Granted, we do have a “home base,” a place to keep our bed and our clothes and our kitty cats. We count ourselves very lucky to have that single thread of stability in this storm. It’s bittersweet, though. It’s not home. It’s not walking around in our underwear playing Tool and smoking cigs at noon. It’s not dragging the mattress out into the living room, eating nachos, and watching Harry Potter for three days straight. We lost so many silly things that really defined our lives. In the strangest way, though, it seems this defines us, too. The struggle is really real. We are the wandering souls. Not just physically, but literally. Allen and I would not let the patriarchy chew us up and spit out what we were supposed to be. We bucked against the system and now is the hard part. We must figure out a way to create our own living. To sustain our selves, without selling our souls.

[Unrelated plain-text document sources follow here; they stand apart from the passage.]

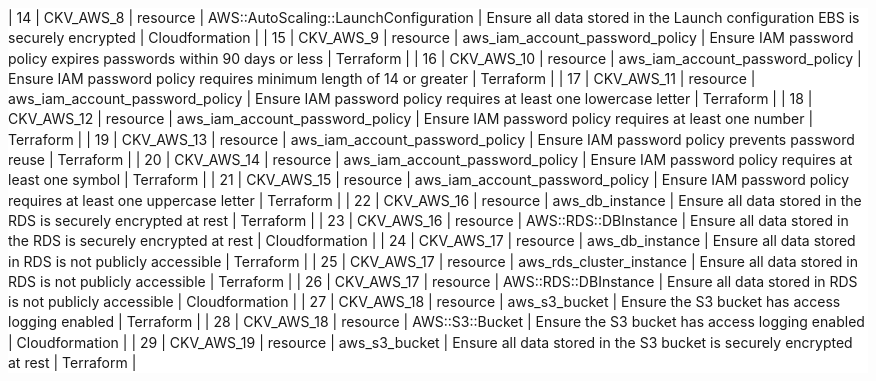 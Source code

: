 |   14 | CKV_AWS_8     | resource                         | AWS::AutoScaling::LaunchConfiguration                                        | Ensure all data stored in the Launch configuration EBS is securely encrypted                                                                                                                             | Cloudformation |
|   15 | CKV_AWS_9     | resource                         | aws_iam_account_password_policy                                              | Ensure IAM password policy expires passwords within 90 days or less                                                                                                                                      | Terraform      |
|   16 | CKV_AWS_10    | resource                         | aws_iam_account_password_policy                                              | Ensure IAM password policy requires minimum length of 14 or greater                                                                                                                                      | Terraform      |
|   17 | CKV_AWS_11    | resource                         | aws_iam_account_password_policy                                              | Ensure IAM password policy requires at least one lowercase letter                                                                                                                                        | Terraform      |
|   18 | CKV_AWS_12    | resource                         | aws_iam_account_password_policy                                              | Ensure IAM password policy requires at least one number                                                                                                                                                  | Terraform      |
|   19 | CKV_AWS_13    | resource                         | aws_iam_account_password_policy                                              | Ensure IAM password policy prevents password reuse                                                                                                                                                       | Terraform      |
|   20 | CKV_AWS_14    | resource                         | aws_iam_account_password_policy                                              | Ensure IAM password policy requires at least one symbol                                                                                                                                                  | Terraform      |
|   21 | CKV_AWS_15    | resource                         | aws_iam_account_password_policy                                              | Ensure IAM password policy requires at least one uppercase letter                                                                                                                                        | Terraform      |
|   22 | CKV_AWS_16    | resource                         | aws_db_instance                                                              | Ensure all data stored in the RDS is securely encrypted at rest                                                                                                                                          | Terraform      |
|   23 | CKV_AWS_16    | resource                         | AWS::RDS::DBInstance                                                         | Ensure all data stored in the RDS is securely encrypted at rest                                                                                                                                          | Cloudformation |
|   24 | CKV_AWS_17    | resource                         | aws_db_instance                                                              | Ensure all data stored in RDS is not publicly accessible                                                                                                                                                 | Terraform      |
|   25 | CKV_AWS_17    | resource                         | aws_rds_cluster_instance                                                     | Ensure all data stored in RDS is not publicly accessible                                                                                                                                                 | Terraform      |
|   26 | CKV_AWS_17    | resource                         | AWS::RDS::DBInstance                                                         | Ensure all data stored in RDS is not publicly accessible                                                                                                                                                 | Cloudformation |
|   27 | CKV_AWS_18    | resource                         | aws_s3_bucket                                                                | Ensure the S3 bucket has access logging enabled                                                                                                                                                          | Terraform      |
|   28 | CKV_AWS_18    | resource                         | AWS::S3::Bucket                                                              | Ensure the S3 bucket has access logging enabled                                                                                                                                                          | Cloudformation |
|   29 | CKV_AWS_19    | resource                         | aws_s3_bucket                                                                | Ensure all data stored in the S3 bucket is securely encrypted at rest                                                                                                                                    | Terraform      |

Last night I was cynical. I was complaining and whining about how miserable I was. This morning I woke up with a cleaning gig on my phone (one of the many ways I make money), I got cat food, smokes, and donuts at the corner store. Allen made coffee. The fact that this morning we all share a tiny bedroom with nickelodeon slime green walls doesn’t seem quite so depressing this morning. This may be a setback, but life’s not over. We’ve seen worse, and we’ve always made it out on top.

There are many beautiful opportunities on our horizon. I think what we’re waiting for is the courage to reach out and take them.

Natural Disasters

Our bodies are
tectonic plates,
The way we move
makes earthquakes.
The way we shift & shimmy in our sleep
Shakes the heavens and earth.
My tears are tidal waves
Clearing my path to you, babe.
Parting seas,
Red, green, & blue
Destroying everything,
to get me to you.
Our love is like a natural disaster,
Take me out and spin me faster
Round and round  and round we’ll go
As we rock our bodies  to and fro.
The body count grows higher
But our hearts are forest fires.
They burn before they know,
In order to love
you have to grow.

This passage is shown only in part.